When the stream completes, the final `CreateResult` is converted into a `Response` with a stable message ID. The agent updates the `full_message_id` on all previously emitted chunks to match this final ID, enabling consumers to associate streaming fragments with their completed message container.

This correlation mechanism is validated in [`python/packages/autogen-agentchat/tests/test_streaming_message_id_correlation.py`](https://github.com/microsoft/autogen/blob/main/python/packages/autogen-agentchat/tests/test_streaming_message_id_correlation.py), which asserts that every chunk's `full_message_id` equals the completed message's `id` after the stream finishes. The logic resides in `_process_model_result` within the agent implementation, ensuring that partial content displayed during streaming correctly links to the final persisted message.

## Summary

- **Enable streaming** by setting `model_client_stream=True` on `AssistantAgent` instances to switch from blocking to incremental output mode.
- **Model clients** implement `create_stream()` in [`python/packages/autogen-core/src/autogen_core/models/_model_client.py`](https://github.com/microsoft/autogen/blob/main/python/packages/autogen-core/src/autogen_core/models/_model_client.py), yielding `str` chunks terminated by a `CreateResult` object.
- **Event wrapping** occurs in [`python/packages/autogen-agentchat/src/autogen_agentchat/agents/_assistant_agent.py`](https://github.com/microsoft/autogen/blob/main/python/packages/autogen-agentchat/src/autogen_agentchat/agents/_assistant_agent.py), where raw strings become `ModelClientStreamingChunkEvent` objects with optional `full_message_id` annotations.
- **Consumer differentiation** requires checking `isinstance(event, ModelClientStreamingChunkEvent)` for incremental updates versus `TaskResult` for final message assembly.
- **Message correlation** happens automatically when the final result is processed, allowing chunks to reference the completed message ID for UI consistency.

## Frequently Asked Questions

### How do I enable streaming on an existing AssistantAgent?

Pass `model_client_stream=True` during agent instantiation. This boolean flag switches the internal `_call_llm` logic to use `model_client.create_stream()` instead of the standard `create()` method, immediately yielding text chunks as they arrive from the LLM provider.

### What is the difference between string chunks and CreateResult in the stream?

The `AsyncGenerator` yields plain `str` objects containing incremental text content during generation, followed by a single `CreateResult` object at termination.
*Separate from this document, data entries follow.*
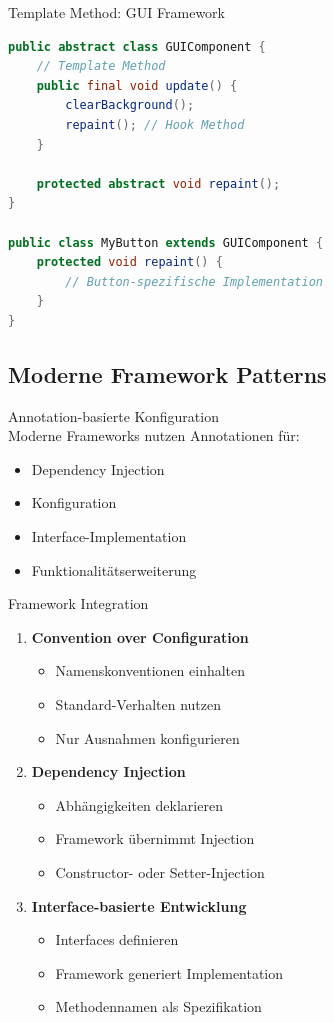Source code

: \begin{example}{Template Method: GUI Framework}
\begin{lstlisting}[language=Java, style=base]
public abstract class GUIComponent {
    // Template Method
    public final void update() {
        clearBackground();
        repaint(); // Hook Method
    }
    
    protected abstract void repaint();
}

public class MyButton extends GUIComponent {
    protected void repaint() {
        // Button-spezifische Implementation
    }
}
\end{lstlisting}
\end{example}

\subsection{Moderne Framework Patterns}

\begin{concept}{Annotation-basierte Konfiguration}\\
Moderne Frameworks nutzen Annotationen für:
\begin{itemize}
    \item Dependency Injection
    \item Konfiguration
    \item Interface-Implementation
    \item Funktionalitätserweiterung
\end{itemize}
\end{concept}

\begin{KR}{Framework Integration}
\begin{enumerate}
    \item \textbf{Convention over Configuration}
    \begin{itemize}
        \item Namenskonventionen einhalten
        \item Standard-Verhalten nutzen
        \item Nur Ausnahmen konfigurieren
    \end{itemize}
    
    \item \textbf{Dependency Injection}
    \begin{itemize}
        \item Abhängigkeiten deklarieren
        \item Framework übernimmt Injection
        \item Constructor- oder Setter-Injection
    \end{itemize}
    
    \item \textbf{Interface-basierte Entwicklung}
    \begin{itemize}
        \item Interfaces definieren
        \item Framework generiert Implementation
        \item Methodennamen als Spezifikation
    \end{itemize}
\end{enumerate}
\end{KR}

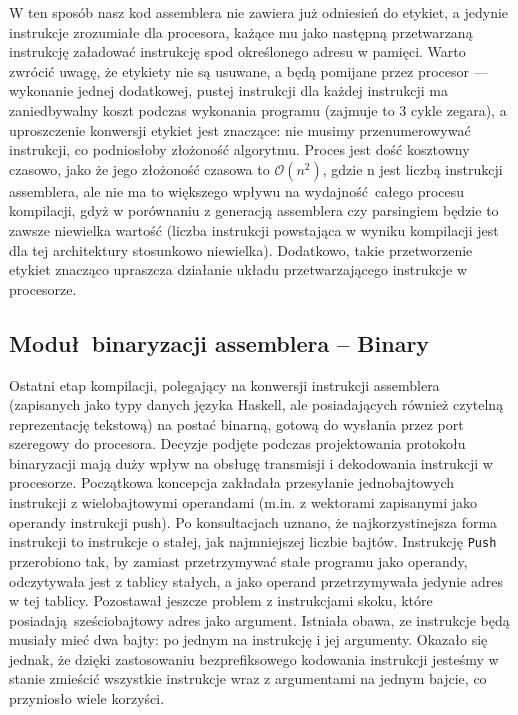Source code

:W ten sposób nasz kod assemblera nie zawiera już odniesień do etykiet, a jedynie instrukcje zrozumiałe dla procesora, każące mu jako następną przetwarzaną instrukcję załadować instrukcję spod określonego adresu w pamięci. Warto zwrócić uwagę, że etykiety nie są usuwane, a będą pomijane przez procesor --- wykonanie jednej dodatkowej, pustej instrukcji dla każdej instrukcji ma zaniedbywalny koszt podczas wykonania programu (zajmuje to 3 cykle zegara), a uproszczenie konwersji etykiet jest znaczące: nie musimy przenumerowywać instrukcji, co podniosłoby złożoność algorytmu. Proces jest dość kosztowny czasowo, jako że jego złożoność czasowa to $\mathcal{O}(n^2)$, gdzie n jest liczbą instrukcji assemblera, ale nie ma to większego wpływu na wydajność całego procesu kompilacji, gdyż w porównaniu z generacją assemblera czy parsingiem będzie to zawsze niewielka wartość (liczba instrukcji powstająca w wyniku kompilacji jest dla tej architektury stosunkowo niewielka). Dodatkowo, takie przetworzenie etykiet znacząco upraszcza działanie układu przetwarzającego instrukcje w procesorze.


\subsection{Moduł binaryzacji assemblera -- Binary}

Ostatni etap kompilacji, polegający na konwersji instrukcji assemblera (zapisanych jako typy danych języka Haskell, ale posiadających również czytelną reprezentację tekstową) na postać binarną, gotową do wysłania przez port szeregowy do procesora. Decyzje podjęte podczas projektowania protokołu binaryzacji mają duży wpływ na obsługę transmisji i dekodowania instrukcji w procesorze. Początkowa koncepcja zakładała przesyłanie jednobajtowych instrukcji z wielobajtowymi operandami (m.in. z wektorami zapisanymi jako operandy instrukcji push). Po konsultacjach uznano, że najkorzystinejsza forma instrukcji to instrukcje o stałej, jak najmniejszej liczbie bajtów. Instrukcję \texttt{Push} przerobiono tak, by zamiast przetrzymywać stałe programu jako operandy, odczytywała jest z tablicy stałych, a jako operand przetrzymywała jedynie adres w tej tablicy. Pozostawał jeszcze problem z instrukcjami skoku, które posiadają sześciobajtowy adres jako argument. Istniała obawa, ze instrukcje będą musiały mieć dwa bajty: po jednym na instrukcję i jej argumenty. Okazało się jednak, że dzięki zastosowaniu bezprefiksowego kodowania instrukcji jesteśmy w stanie zmieścić wszystkie instrukcje wraz z argumentami na jednym bajcie, co przyniosło wiele korzyści.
The `CreateResult` contains the final assembled message content, token usage statistics, and any tool calls, while the preceding strings represent partial content suitable for live UI updates.

### How can I correlate streaming chunks with the final message?

Each `ModelClientStreamingChunkEvent` carries a `full_message_id` field that is initially `None` but gets populated with the final message's ID when the agent processes the concluding `CreateResult`. Consumers can store this ID from chunks and match it against the ID in the final `TaskResult` to associate partial content with the completed message.

### Which model clients support streaming in AutoGen?

All official clients in the `autogen_ext` package implement the `create_stream` method, including `OpenAIChatCompletionClient`, `AzureOpenAIChatCompletionClient`, and `AnthropicChatCompletionClient`. Additionally, `ReplayChatCompletionClient` provides deterministic streaming for testing, while custom clients can support streaming by implementing the abstract `create_stream` method defined in the core interface.